I'm new to the boards although I've lurked for a while now.

My name is Amanda and I live in Virginia. I'm married with 3 furkids and 4 fish kids.

I have two cats. My first one, Sheba, was a stray that I found when she was about 6 weeks old. There's an interesting story behind her, but that'll have to wait for another time. My second cat, Snickers was given to me by a lady who lives in the apartments above the office where I work. She often let her cat out to roam. He'd always come to my office and meow at me through the window. One day I struck up a conversation with her about him and she offered to give him to me. She said she felt guilty keeping him in her small apartment because she really didn't have time for him.

I also have a rottweiler named Bear. He adores Sheba and Snickers. He was raised with cats and he definitly has a respect for the "claws".

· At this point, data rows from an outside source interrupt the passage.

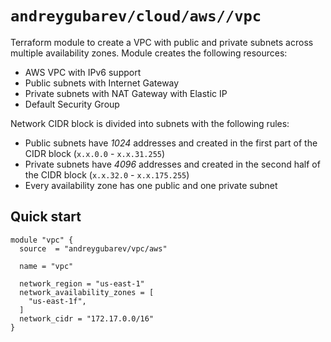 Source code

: # `andreygubarev/cloud/aws//vpc`

Terraform module to create a VPC with public and private subnets across multiple availability zones. Module creates the following resources:
- AWS VPC with IPv6 support
- Public subnets with Internet Gateway
- Private subnets with NAT Gateway with Elastic IP
- Default Security Group

Network CIDR block is divided into subnets with the following rules:
- Public subnets have *1024* addresses and created in the first part of the CIDR block (`x.x.0.0` - `x.x.31.255`)
- Private subnets have *4096* addresses and created in the second half of the CIDR block (`x.x.32.0` - `x.x.175.255`)
- Every availability zone has one public and one private subnet

## Quick start

```hcl
module "vpc" {
  source  = "andreygubarev/vpc/aws"

  name = "vpc"

  network_region = "us-east-1"
  network_availability_zones = [
    "us-east-1f",
  ]
  network_cidr = "172.17.0.0/16"
}
```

My fish kids are Oscars and Pictus Catfish. I have two of each. 

Thats about it for my zoo......for now!


----------



## Zalensia (Aug 25, 2003)

Hey and welcome to the forums!
I love oscars, and pictus catfish are amazing, i LOVE those long tentlcles i guess they are. Did you know they have little spines on those?


----------



## Guest (Mar 4, 2004)

Unfortunately I found out the hard way that they've got spiny whiskers. The first one I brought home got stuck in the net and it took me forever to get him out....so I just put the second one in there water and all. 

I never thought I'd be a fish person. My husband kept pestering me for an Oscar and once we got one I was hooked! We've got a 75 gal and a 55 gal. I'm hoping to reinforce the floor in my living room and trade those two in on a 150 gal.


----------



## CATTYBIRD (Jan 24, 2004)

Hi, welcome to the forum!


----------



## Aonir (Aug 18, 2003)

Welcome to Cat Forum!


----------



## Zalensia (Aug 25, 2003)

oooooooooooh cool!
i got a measly 10 gal with at the moment 2 swordtails (females) 3 swordtail babies, they take so long to grow!!! and a clown plecotamous.


----------



## kitkat (Sep 22, 2003)

Hi and welcome to the forum. I can just imagine a kitty coming to my window at work, thats just too cute to ignore! Anyways post some pictures when you can. :lol:


----------



## sentimentalgirl (Jan 29, 2004)

Hi and welcome to the forum!


----------



## PrincessClaire (Jan 16, 2004)

Hi there welcome to the forum the kitty in your avator is really cute


----------



## Guest (Mar 9, 2004)

Thanks for all the warm welcomes. I have become a cat forum "junkie". I can't make it through the day without checking the boards :lol:


----------



## Sam (Jul 8, 2003)

Hi & Welcome! The brown tabby in your avatar is very cute! :wink:


----------